After anesthesia by intraperitoneal injection of sodium pentobarbital (100 mg/kg), the animal was perfused with normal saline followed by 4% paraformaldehyde in 0.1 M PBS, pH 7.2–7.4, for 20 min. Then, L4 and/or L5 lumbar segment were dissected out and post-fixed in the same fixative. The embedded blocks were sectioned as 30 μm thick and processed for immunofluorescence assay. Sections from each group (five mice in each group) were incubated with primary antibody (IBA-1, 1:200; c-fos, 1:200; CGRP, 1:200). Then, the free-floating sections were washed with PBS and incubated with the secondary antibody (1:300; Jackson Laboratories, USA) for 2 h at room temperature. After using PBS to wash three times, the samples were investigated with a confocal microscope (Leica TCS SPEII, Leica Biosystems, Wetzlar, Germany) for morphologic details. Images were randomly coded and transferred to a computer for analysis.

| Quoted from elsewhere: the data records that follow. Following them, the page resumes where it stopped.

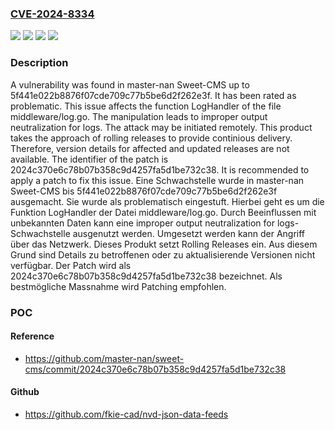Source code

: ### [CVE-2024-8334](https://cve.mitre.org/cgi-bin/cvename.cgi?name=CVE-2024-8334)
![](https://img.shields.io/static/v1?label=Product&message=Sweet-CMS&color=blue)
![](https://img.shields.io/static/v1?label=Version&message=0%20&color=brightgreen)
![](https://img.shields.io/static/v1?label=Version&message=5f441e022b8876f07cde709c77b5be6d2f262e3f%20&color=brightgreen)
![](https://img.shields.io/static/v1?label=Vulnerability&message=CWE-117%20Improper%20Output%20Neutralization%20for%20Logs&color=brightgreen)

### Description

A vulnerability was found in master-nan Sweet-CMS up to 5f441e022b8876f07cde709c77b5be6d2f262e3f. It has been rated as problematic. This issue affects the function LogHandler of the file middleware/log.go. The manipulation leads to improper output neutralization for logs. The attack may be initiated remotely. This product takes the approach of rolling releases to provide continious delivery. Therefore, version details for affected and updated releases are not available. The identifier of the patch is 2024c370e6c78b07b358c9d4257fa5d1be732c38. It is recommended to apply a patch to fix this issue.
Eine Schwachstelle wurde in master-nan Sweet-CMS bis 5f441e022b8876f07cde709c77b5be6d2f262e3f ausgemacht. Sie wurde als problematisch eingestuft. Hierbei geht es um die Funktion LogHandler der Datei middleware/log.go. Durch Beeinflussen mit unbekannten Daten kann eine improper output neutralization for logs-Schwachstelle ausgenutzt werden. Umgesetzt werden kann der Angriff über das Netzwerk. Dieses Produkt setzt Rolling Releases ein. Aus diesem Grund sind Details zu betroffenen oder zu aktualisierende Versionen nicht verfügbar. Der Patch wird als 2024c370e6c78b07b358c9d4257fa5d1be732c38 bezeichnet. Als bestmögliche Massnahme wird Patching empfohlen.

### POC

#### Reference
- https://github.com/master-nan/sweet-cms/commit/2024c370e6c78b07b358c9d4257fa5d1be732c38

#### Github
- https://github.com/fkie-cad/nvd-json-data-feeds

SPSS Rel 15 (SPSS Inc., Chicago, IL, USA) was used to conduct all the statistical analyses. Data were statistically evaluated by two-way analysis of variance (ANOVA) followed by Bonferroni post hoc tests. The mean fluorescent pixels of IBA-1 and CGRP were measured by Image Pro Plus 6.0 (Media Cybernetics, Silver Spring, MD, USA). Results were represented as mean ± SEM of three independent experiments. Results described as significant were based upon a criterion of p < 0.05.